Hace poco más de 50 años vine a Fortín de las Flores. Tal vez yo era un niño de apenas cuatro primaveras. Mi abuela Felícitas cuidaba una gran casa con alberca a un lado del parque central de aquella pequeña ciudad. Hacía apenas unos cinco años Fortín todavía era considerada una villa. Vinimos por un par de semanas, nos quedamos algunos meses.

Inicialmente nos alojamos en el cuarto de huéspedes de la residencia en custodia, después alquilamos una casa de madera a media cuadra del parque, en el lado opuesto a la vivienda de la abuela, hacia la parte sur de la plaza central.

Para evitar que mi hermana o yo nos metiéramos a la alberca, los adultos inventaban historias horrorosas sobre ese enorme ojo de agua al centro de la casona, decían: que no tenía fondo; que había fuertes corrientes, como remolinos de viento, que se llevaban a los niños hasta el mar; que por las noches rondaba la llorona alrededor del estanque porque ahí había perdido a sus hijos; que cuando uno se metía, el agua se volvía pesada como una charca lodosa lo que impedía al nadador regresar a la orilla; que por las noches crecían algas y lirios listos para atrapar a quien se acercara a las márgenes acuáticos. Cuando mis padres alquilaron la casa y nos mudamos al otro lado del parque, mi hermana y yo descansamos de tan terribles e hipnóticas imágenes.
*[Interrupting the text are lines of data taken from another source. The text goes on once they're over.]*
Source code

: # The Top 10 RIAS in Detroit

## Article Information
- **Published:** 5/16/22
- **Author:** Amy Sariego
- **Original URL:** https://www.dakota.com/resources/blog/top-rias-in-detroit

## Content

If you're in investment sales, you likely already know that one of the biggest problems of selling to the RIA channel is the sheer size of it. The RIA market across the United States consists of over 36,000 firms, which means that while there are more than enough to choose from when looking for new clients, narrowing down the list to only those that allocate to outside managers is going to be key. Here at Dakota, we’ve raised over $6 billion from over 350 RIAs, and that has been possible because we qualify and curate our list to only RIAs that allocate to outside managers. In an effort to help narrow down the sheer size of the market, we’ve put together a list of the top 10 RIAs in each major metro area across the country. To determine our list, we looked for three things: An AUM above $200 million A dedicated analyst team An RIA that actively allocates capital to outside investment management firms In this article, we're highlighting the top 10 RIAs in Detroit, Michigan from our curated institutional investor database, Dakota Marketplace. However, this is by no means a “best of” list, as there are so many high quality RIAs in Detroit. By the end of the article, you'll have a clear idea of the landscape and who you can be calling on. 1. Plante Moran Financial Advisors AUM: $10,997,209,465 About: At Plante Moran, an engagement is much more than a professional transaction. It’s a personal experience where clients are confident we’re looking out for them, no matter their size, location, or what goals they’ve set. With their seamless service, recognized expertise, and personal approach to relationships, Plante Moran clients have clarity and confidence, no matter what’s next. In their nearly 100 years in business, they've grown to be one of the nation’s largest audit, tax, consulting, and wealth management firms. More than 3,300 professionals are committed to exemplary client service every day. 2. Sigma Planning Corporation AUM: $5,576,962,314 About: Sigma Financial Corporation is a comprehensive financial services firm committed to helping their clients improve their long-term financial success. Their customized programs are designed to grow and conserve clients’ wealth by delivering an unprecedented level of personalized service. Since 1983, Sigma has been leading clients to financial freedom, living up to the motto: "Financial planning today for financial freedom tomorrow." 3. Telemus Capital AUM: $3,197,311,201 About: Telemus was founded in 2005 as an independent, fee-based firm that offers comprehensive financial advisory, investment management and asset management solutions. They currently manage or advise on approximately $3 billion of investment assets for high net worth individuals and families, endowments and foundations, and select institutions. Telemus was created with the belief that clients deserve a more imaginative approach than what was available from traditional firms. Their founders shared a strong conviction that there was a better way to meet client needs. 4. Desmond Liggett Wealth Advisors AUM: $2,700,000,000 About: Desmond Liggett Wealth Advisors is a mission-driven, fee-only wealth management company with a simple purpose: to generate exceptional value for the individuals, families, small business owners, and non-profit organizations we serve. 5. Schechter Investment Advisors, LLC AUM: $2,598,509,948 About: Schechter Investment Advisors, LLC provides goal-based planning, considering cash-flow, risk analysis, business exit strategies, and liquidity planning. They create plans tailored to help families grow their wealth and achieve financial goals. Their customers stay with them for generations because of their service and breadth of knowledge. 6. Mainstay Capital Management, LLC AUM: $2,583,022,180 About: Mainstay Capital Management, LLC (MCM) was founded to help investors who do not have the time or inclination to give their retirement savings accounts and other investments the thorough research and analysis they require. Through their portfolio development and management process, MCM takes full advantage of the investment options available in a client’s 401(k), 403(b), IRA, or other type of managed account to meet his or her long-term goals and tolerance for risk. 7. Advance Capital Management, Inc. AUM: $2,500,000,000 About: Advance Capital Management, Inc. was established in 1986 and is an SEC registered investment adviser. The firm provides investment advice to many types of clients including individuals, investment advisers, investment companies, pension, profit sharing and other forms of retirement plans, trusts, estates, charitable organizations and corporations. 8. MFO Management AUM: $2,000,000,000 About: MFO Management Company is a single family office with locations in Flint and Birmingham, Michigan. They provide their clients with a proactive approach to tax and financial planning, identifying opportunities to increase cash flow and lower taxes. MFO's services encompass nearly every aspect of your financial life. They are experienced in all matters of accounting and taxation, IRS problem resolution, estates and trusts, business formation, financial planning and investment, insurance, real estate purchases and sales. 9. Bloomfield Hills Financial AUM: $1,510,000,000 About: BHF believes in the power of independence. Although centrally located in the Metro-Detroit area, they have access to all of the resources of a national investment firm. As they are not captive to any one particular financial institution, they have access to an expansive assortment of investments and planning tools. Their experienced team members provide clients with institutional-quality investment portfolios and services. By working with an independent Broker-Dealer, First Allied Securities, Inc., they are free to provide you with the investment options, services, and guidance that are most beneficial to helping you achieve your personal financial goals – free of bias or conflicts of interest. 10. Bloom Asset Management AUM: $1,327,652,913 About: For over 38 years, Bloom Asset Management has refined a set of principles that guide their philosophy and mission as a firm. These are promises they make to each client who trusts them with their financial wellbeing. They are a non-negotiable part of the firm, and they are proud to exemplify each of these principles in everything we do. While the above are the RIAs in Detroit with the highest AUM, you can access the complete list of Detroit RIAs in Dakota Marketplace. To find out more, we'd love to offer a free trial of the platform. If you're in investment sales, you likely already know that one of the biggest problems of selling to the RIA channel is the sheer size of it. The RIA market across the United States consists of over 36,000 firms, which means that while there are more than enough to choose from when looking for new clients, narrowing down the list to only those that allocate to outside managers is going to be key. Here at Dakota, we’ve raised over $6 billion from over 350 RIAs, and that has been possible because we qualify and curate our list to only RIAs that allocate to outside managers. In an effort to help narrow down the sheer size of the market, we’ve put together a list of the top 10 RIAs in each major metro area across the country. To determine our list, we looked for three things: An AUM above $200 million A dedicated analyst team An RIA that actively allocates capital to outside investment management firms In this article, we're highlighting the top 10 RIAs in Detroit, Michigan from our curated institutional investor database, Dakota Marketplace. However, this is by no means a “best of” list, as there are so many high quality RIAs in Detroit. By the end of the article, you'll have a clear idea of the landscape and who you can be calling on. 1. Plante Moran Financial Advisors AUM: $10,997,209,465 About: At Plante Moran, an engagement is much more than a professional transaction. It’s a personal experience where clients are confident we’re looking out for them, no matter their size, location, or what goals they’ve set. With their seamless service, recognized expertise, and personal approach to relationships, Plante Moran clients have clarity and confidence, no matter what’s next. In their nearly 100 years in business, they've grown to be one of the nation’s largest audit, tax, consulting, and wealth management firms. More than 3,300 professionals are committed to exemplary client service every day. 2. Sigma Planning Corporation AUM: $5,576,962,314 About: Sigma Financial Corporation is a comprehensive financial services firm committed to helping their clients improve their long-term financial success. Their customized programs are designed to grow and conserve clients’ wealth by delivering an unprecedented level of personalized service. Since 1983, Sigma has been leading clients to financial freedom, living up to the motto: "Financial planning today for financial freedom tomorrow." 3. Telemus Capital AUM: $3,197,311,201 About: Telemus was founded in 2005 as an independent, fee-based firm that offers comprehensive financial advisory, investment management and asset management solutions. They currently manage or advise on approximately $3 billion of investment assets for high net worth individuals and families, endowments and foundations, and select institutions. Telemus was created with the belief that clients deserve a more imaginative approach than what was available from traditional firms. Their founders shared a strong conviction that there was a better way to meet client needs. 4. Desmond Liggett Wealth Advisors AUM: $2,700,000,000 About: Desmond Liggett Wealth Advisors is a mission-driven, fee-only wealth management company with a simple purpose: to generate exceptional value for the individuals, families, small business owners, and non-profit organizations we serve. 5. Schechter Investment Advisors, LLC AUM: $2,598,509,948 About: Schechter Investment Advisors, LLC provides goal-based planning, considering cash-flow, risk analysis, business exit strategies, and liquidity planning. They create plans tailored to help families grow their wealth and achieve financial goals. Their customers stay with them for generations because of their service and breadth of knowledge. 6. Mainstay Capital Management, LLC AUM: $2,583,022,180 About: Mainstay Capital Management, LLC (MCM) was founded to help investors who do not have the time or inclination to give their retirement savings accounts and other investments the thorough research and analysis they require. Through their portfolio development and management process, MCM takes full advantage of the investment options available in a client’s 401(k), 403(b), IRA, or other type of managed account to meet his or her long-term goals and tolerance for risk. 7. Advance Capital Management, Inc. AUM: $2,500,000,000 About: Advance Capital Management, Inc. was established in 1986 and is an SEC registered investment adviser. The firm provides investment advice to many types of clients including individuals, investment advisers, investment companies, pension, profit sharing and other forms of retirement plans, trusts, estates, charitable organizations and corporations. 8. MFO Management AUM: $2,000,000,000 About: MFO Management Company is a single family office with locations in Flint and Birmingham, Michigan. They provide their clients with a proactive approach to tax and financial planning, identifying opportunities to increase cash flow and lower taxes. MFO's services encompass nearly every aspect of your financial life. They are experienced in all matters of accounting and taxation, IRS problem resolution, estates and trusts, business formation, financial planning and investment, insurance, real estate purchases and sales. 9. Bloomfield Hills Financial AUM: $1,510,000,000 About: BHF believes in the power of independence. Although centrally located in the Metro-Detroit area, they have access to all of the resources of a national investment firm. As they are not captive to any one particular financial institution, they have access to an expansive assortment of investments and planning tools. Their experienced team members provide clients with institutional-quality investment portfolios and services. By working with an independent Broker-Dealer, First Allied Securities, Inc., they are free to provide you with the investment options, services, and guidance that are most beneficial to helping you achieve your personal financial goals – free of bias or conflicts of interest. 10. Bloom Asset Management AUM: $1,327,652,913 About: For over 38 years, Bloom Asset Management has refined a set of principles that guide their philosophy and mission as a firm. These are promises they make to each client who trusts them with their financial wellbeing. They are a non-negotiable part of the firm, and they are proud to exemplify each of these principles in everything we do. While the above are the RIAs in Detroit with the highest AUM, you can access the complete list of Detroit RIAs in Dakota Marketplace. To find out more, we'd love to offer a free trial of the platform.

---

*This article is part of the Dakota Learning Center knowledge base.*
            Yo era tan pequeño que no iba a la escuela. En las mañanas me gustaba barrer la banqueta frente a la casa y esperar que pasara una niña, yo creía que se llamaba Jazmín, rumbo a su escuela. La pequeña, como mi hermana, era unos cuatro años mayor que yo. Cuando no podía salir a barrer, espiaba a Jazmín por las rendijas de los tablones o habría la parte de arriba de la puerta bandera que daba a la calle, me subía en una silla y miraba a los niños saltando con sus mochilas rumbo a la primaria. De la muchacha observaba los concentrados e indiferentes ojos que se perdían en el horizonte, parecían tararear canciones infantiles.

Cuando viajábamos a Fortín lo hacíamos en tren, casi doce horas de viaje desde la ciudad de México, el doble de lo que hacía el autobús, pero el pasaje salía a la mitad del precio y era hermoso ver el amanecer al ir saliendo de los túneles en las cumbres de Maltrata. Al regresar a México, comprábamos troncos de plátano ahuecados, llenos de gardenias y jazmines, flores que eran vivamente coloreadas con anilina. Las perfumadas macetas viajeras eran tributos florales que iban a parar a la Villa de Guadalupe, para dar gracias a la virgen de haber regresado con bien del largo viaje.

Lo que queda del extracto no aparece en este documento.